Instructions to follow -> Leaving the images out, output each entry below exactly.

Entries provided ->

········

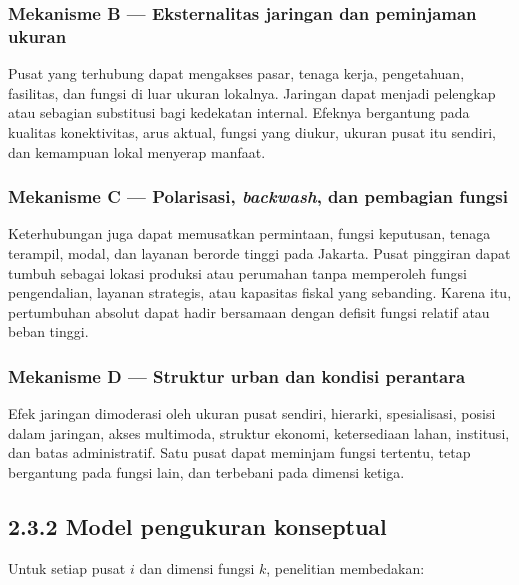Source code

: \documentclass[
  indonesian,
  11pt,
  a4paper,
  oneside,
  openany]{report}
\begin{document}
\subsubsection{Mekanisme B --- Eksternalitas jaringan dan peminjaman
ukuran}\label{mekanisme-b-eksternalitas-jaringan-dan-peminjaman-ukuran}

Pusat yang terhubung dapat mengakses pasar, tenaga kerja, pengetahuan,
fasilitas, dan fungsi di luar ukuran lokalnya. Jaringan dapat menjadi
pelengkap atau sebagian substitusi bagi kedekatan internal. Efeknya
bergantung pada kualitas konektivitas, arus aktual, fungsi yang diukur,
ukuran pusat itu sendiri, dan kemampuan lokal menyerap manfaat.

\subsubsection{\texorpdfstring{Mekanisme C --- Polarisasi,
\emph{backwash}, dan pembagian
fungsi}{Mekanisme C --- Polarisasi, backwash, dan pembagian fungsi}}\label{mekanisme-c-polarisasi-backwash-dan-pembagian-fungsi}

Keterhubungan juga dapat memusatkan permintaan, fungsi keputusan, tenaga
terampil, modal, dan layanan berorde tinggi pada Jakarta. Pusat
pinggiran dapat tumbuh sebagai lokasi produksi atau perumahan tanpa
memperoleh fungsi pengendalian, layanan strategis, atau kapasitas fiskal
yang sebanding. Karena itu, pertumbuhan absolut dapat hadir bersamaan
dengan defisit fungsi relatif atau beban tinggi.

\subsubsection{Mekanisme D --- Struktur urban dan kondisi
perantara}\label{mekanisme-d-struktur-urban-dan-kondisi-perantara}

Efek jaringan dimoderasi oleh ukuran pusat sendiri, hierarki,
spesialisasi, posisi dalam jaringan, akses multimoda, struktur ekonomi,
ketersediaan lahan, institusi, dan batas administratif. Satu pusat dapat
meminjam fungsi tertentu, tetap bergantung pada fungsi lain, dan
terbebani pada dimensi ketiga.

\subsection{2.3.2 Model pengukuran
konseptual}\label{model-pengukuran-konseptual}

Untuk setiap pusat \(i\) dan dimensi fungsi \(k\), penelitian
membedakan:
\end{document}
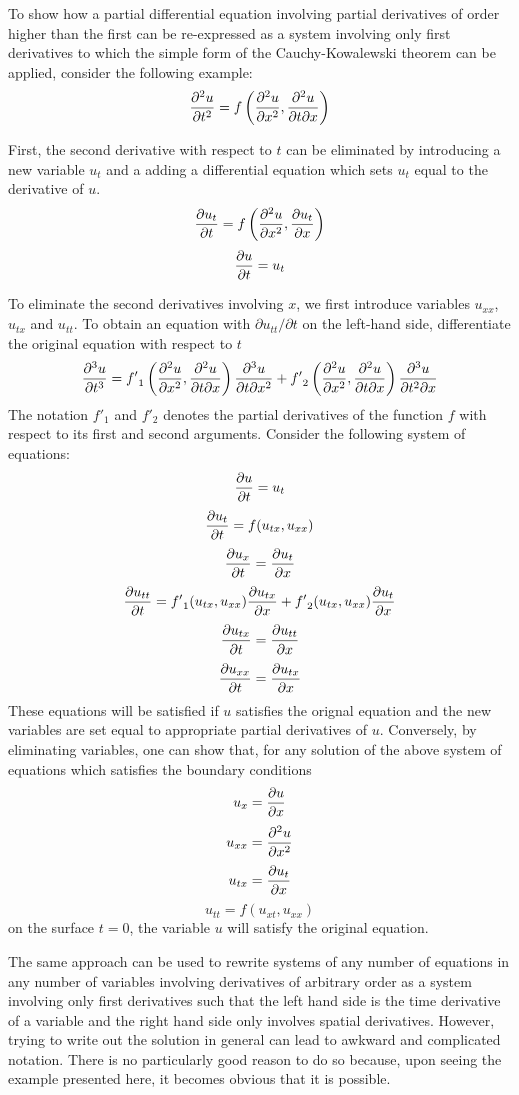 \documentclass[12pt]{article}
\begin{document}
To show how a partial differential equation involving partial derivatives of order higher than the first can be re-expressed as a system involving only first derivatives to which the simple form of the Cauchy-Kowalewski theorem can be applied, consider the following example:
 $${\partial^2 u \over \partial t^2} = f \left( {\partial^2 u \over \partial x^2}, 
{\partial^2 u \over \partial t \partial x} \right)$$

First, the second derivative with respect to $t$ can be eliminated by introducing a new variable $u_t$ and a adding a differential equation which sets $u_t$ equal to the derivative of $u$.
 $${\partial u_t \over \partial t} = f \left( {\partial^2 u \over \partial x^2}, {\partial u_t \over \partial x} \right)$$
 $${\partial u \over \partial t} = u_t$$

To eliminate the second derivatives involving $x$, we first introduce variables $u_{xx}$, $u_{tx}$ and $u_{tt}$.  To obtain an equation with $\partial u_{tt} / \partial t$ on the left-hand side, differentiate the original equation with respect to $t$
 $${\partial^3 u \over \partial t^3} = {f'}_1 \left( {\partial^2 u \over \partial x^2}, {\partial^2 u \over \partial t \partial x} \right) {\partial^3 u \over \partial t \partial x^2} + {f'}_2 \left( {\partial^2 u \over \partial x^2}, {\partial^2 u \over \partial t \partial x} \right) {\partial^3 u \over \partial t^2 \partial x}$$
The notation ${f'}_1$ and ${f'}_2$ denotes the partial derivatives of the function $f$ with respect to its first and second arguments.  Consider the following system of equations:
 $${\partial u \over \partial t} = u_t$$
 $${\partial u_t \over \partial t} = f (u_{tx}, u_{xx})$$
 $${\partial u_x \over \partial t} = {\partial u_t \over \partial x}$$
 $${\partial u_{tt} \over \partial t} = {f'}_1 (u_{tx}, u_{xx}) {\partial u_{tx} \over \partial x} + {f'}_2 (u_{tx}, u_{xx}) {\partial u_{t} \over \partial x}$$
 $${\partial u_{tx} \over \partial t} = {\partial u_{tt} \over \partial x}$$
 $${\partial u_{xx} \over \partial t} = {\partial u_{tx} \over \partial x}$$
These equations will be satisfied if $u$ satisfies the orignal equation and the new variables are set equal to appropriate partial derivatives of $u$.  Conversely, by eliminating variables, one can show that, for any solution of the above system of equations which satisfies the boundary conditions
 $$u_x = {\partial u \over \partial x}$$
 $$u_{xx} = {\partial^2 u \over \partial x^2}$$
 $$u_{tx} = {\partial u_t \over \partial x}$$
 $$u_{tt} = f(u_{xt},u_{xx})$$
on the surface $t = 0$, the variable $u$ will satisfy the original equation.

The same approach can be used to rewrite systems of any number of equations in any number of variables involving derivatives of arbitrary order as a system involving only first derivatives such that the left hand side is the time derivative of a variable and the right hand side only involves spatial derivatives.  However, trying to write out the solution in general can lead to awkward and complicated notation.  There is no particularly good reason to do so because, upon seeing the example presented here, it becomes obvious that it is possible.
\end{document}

········

Exercise response ->
Source code

: \documentclass[
  indonesian,
  11pt,
  a4paper,
  oneside,
  openany]{report}
\begin{document}
\subsubsection{Mekanisme B --- Eksternalitas jaringan dan peminjaman
ukuran}\label{mekanisme-b-eksternalitas-jaringan-dan-peminjaman-ukuran}

Pusat yang terhubung dapat mengakses pasar, tenaga kerja, pengetahuan,
fasilitas, dan fungsi di luar ukuran lokalnya. Jaringan dapat menjadi
pelengkap atau sebagian substitusi bagi kedekatan internal. Efeknya
bergantung pada kualitas konektivitas, arus aktual, fungsi yang diukur,
ukuran pusat itu sendiri, dan kemampuan lokal menyerap manfaat.

\subsubsection{\texorpdfstring{Mekanisme C --- Polarisasi,
\emph{backwash}, dan pembagian
fungsi}{Mekanisme C --- Polarisasi, backwash, dan pembagian fungsi}}\label{mekanisme-c-polarisasi-backwash-dan-pembagian-fungsi}

Keterhubungan juga dapat memusatkan permintaan, fungsi keputusan, tenaga
terampil, modal, dan layanan berorde tinggi pada Jakarta. Pusat
pinggiran dapat tumbuh sebagai lokasi produksi atau perumahan tanpa
memperoleh fungsi pengendalian, layanan strategis, atau kapasitas fiskal
yang sebanding. Karena itu, pertumbuhan absolut dapat hadir bersamaan
dengan defisit fungsi relatif atau beban tinggi.

\subsubsection{Mekanisme D --- Struktur urban dan kondisi
perantara}\label{mekanisme-d-struktur-urban-dan-kondisi-perantara}

Efek jaringan dimoderasi oleh ukuran pusat sendiri, hierarki,
spesialisasi, posisi dalam jaringan, akses multimoda, struktur ekonomi,
ketersediaan lahan, institusi, dan batas administratif. Satu pusat dapat
meminjam fungsi tertentu, tetap bergantung pada fungsi lain, dan
terbebani pada dimensi ketiga.

\subsection{2.3.2 Model pengukuran
konseptual}\label{model-pengukuran-konseptual}

Untuk setiap pusat \(i\) dan dimensi fungsi \(k\), penelitian
membedakan:
\end{document}
 \documentclass[12pt]{article}
\begin{document}
To show how a partial differential equation involving partial derivatives of order higher than the first can be re-expressed as a system involving only first derivatives to which the simple form of the Cauchy-Kowalewski theorem can be applied, consider the following example:
 $${\partial^2 u \over \partial t^2} = f \left( {\partial^2 u \over \partial x^2}, 
{\partial^2 u \over \partial t \partial x} \right)$$

First, the second derivative with respect to $t$ can be eliminated by introducing a new variable $u_t$ and a adding a differential equation which sets $u_t$ equal to the derivative of $u$.
 $${\partial u_t \over \partial t} = f \left( {\partial^2 u \over \partial x^2}, {\partial u_t \over \partial x} \right)$$
 $${\partial u \over \partial t} = u_t$$

To eliminate the second derivatives involving $x$, we first introduce variables $u_{xx}$, $u_{tx}$ and $u_{tt}$.  To obtain an equation with $\partial u_{tt} / \partial t$ on the left-hand side, differentiate the original equation with respect to $t$
 $${\partial^3 u \over \partial t^3} = {f'}_1 \left( {\partial^2 u \over \partial x^2}, {\partial^2 u \over \partial t \partial x} \right) {\partial^3 u \over \partial t \partial x^2} + {f'}_2 \left( {\partial^2 u \over \partial x^2}, {\partial^2 u \over \partial t \partial x} \right) {\partial^3 u \over \partial t^2 \partial x}$$
The notation ${f'}_1$ and ${f'}_2$ denotes the partial derivatives of the function $f$ with respect to its first and second arguments.  Consider the following system of equations:
 $${\partial u \over \partial t} = u_t$$
 $${\partial u_t \over \partial t} = f (u_{tx}, u_{xx})$$
 $${\partial u_x \over \partial t} = {\partial u_t \over \partial x}$$
 $${\partial u_{tt} \over \partial t} = {f'}_1 (u_{tx}, u_{xx}) {\partial u_{tx} \over \partial x} + {f'}_2 (u_{tx}, u_{xx}) {\partial u_{t} \over \partial x}$$
 $${\partial u_{tx} \over \partial t} = {\partial u_{tt} \over \partial x}$$
 $${\partial u_{xx} \over \partial t} = {\partial u_{tx} \over \partial x}$$
These equations will be satisfied if $u$ satisfies the orignal equation and the new variables are set equal to appropriate partial derivatives of $u$.  Conversely, by eliminating variables, one can show that, for any solution of the above system of equations which satisfies the boundary conditions
 $$u_x = {\partial u \over \partial x}$$
 $$u_{xx} = {\partial^2 u \over \partial x^2}$$
 $$u_{tx} = {\partial u_t \over \partial x}$$
 $$u_{tt} = f(u_{xt},u_{xx})$$
on the surface $t = 0$, the variable $u$ will satisfy the original equation.

The same approach can be used to rewrite systems of any number of equations in any number of variables involving derivatives of arbitrary order as a system involving only first derivatives such that the left hand side is the time derivative of a variable and the right hand side only involves spatial derivatives.  However, trying to write out the solution in general can lead to awkward and complicated notation.  There is no particularly good reason to do so because, upon seeing the example presented here, it becomes obvious that it is possible.
\end{document}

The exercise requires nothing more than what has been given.